Data for analysis —
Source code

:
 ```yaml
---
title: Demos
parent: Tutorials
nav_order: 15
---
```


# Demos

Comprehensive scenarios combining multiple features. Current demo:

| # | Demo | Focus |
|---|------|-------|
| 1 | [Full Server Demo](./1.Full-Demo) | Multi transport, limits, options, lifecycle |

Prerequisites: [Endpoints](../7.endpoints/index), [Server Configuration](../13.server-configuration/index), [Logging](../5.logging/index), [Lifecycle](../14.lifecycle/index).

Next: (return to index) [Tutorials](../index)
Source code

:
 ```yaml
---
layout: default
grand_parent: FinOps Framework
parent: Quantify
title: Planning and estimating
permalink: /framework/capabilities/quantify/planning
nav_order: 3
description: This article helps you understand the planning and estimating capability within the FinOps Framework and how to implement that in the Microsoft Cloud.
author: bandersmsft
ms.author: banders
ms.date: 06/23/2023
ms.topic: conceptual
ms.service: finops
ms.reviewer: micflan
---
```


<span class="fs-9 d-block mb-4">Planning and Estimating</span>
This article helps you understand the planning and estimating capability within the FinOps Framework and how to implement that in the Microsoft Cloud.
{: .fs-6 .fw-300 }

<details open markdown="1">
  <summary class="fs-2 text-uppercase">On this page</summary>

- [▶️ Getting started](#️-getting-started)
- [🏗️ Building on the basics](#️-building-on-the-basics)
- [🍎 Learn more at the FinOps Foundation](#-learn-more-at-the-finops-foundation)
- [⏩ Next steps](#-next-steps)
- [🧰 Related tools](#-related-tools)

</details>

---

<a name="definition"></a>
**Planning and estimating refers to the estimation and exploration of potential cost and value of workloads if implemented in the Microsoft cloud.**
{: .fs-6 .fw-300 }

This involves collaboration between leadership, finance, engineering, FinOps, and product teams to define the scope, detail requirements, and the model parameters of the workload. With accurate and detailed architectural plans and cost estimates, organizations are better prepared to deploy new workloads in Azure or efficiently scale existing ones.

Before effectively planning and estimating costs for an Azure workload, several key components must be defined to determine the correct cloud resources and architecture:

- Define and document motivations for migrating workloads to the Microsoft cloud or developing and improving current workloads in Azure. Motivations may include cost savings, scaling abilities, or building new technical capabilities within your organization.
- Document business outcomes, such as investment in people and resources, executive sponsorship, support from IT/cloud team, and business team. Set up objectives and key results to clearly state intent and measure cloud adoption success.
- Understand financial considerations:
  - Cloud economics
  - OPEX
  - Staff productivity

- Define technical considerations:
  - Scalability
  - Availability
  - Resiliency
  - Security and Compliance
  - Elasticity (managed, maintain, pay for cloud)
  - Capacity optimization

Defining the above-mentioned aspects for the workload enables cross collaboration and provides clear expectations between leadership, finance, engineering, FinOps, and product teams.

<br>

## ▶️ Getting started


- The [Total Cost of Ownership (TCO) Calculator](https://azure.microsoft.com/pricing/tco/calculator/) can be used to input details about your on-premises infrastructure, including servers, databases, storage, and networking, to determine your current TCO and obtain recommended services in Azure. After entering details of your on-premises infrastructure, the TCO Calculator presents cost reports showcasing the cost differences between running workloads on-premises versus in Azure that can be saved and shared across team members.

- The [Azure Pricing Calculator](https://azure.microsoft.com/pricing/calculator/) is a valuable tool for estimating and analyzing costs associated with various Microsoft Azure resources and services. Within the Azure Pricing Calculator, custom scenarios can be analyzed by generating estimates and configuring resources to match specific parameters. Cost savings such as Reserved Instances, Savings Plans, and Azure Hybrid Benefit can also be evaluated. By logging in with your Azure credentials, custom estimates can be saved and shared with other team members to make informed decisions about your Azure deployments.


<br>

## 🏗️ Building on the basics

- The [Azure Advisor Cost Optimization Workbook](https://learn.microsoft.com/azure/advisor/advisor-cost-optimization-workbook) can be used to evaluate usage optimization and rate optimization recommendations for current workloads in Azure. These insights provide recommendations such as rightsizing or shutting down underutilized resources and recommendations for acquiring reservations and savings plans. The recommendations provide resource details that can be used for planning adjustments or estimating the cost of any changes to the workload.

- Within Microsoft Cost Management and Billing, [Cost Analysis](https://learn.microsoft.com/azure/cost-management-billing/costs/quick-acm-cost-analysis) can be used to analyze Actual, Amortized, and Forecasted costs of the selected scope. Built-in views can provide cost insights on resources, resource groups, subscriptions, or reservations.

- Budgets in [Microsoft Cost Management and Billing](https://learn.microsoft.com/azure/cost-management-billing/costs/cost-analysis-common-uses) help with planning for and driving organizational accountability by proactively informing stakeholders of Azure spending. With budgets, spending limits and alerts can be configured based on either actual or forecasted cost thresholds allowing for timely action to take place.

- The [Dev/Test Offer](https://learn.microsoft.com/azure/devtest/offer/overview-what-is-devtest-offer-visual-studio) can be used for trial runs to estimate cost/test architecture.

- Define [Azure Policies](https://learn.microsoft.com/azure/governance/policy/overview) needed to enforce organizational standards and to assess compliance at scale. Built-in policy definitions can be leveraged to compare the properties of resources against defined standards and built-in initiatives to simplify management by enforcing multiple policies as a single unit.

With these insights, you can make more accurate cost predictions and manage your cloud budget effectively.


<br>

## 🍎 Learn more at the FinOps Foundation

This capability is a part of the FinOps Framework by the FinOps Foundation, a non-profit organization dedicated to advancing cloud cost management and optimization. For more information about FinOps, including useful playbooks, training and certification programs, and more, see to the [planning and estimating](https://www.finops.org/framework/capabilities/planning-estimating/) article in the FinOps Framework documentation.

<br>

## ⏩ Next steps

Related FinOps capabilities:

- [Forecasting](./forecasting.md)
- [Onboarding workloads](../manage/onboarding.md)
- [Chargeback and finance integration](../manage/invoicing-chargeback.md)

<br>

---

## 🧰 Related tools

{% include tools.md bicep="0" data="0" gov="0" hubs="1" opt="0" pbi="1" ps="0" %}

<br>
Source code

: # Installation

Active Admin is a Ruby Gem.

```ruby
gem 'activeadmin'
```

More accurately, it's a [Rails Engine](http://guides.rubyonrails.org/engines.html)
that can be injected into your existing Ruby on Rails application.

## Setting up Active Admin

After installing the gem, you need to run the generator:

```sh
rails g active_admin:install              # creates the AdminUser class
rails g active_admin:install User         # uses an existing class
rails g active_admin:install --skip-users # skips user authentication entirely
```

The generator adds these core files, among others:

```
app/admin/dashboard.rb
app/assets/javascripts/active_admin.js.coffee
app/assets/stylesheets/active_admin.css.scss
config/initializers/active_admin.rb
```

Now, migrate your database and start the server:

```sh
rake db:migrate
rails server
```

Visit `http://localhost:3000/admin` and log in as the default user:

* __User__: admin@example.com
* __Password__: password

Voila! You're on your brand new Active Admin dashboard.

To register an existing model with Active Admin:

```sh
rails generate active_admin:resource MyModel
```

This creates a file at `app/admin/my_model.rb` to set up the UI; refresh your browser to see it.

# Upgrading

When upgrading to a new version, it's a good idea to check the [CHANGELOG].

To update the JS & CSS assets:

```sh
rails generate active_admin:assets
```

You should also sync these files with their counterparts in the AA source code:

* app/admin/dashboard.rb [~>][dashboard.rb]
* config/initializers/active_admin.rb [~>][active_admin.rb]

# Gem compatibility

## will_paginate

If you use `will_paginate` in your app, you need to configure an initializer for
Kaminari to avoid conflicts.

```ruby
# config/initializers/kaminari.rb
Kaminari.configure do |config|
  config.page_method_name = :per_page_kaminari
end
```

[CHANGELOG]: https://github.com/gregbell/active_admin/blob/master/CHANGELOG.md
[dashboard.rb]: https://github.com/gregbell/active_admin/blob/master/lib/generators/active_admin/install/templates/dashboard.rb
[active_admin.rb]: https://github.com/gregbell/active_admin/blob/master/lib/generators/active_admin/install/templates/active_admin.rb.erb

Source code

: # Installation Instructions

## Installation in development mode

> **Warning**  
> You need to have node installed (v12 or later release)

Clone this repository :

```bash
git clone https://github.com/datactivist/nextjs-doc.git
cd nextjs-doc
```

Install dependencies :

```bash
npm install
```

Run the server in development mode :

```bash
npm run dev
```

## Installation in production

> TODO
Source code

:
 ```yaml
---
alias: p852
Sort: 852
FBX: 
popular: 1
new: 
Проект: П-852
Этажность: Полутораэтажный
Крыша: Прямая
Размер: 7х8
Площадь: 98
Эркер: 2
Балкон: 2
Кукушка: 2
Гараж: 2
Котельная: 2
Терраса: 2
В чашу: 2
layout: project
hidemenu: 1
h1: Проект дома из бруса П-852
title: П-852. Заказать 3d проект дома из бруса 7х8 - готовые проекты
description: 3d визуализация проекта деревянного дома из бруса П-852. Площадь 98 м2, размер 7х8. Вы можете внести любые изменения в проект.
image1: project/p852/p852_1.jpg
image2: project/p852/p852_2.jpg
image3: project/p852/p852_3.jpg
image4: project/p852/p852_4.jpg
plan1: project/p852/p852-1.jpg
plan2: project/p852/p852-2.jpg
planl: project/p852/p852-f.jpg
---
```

What you are asked to do — Read the entries above, then pull out the lines that include "class".

Completed task —
<span class="fs-9 d-block mb-4">Planning and Estimating</span>
  <summary class="fs-2 text-uppercase">On this page</summary>
rails g active_admin:install              # creates the AdminUser class
rails g active_admin:install User         # uses an existing class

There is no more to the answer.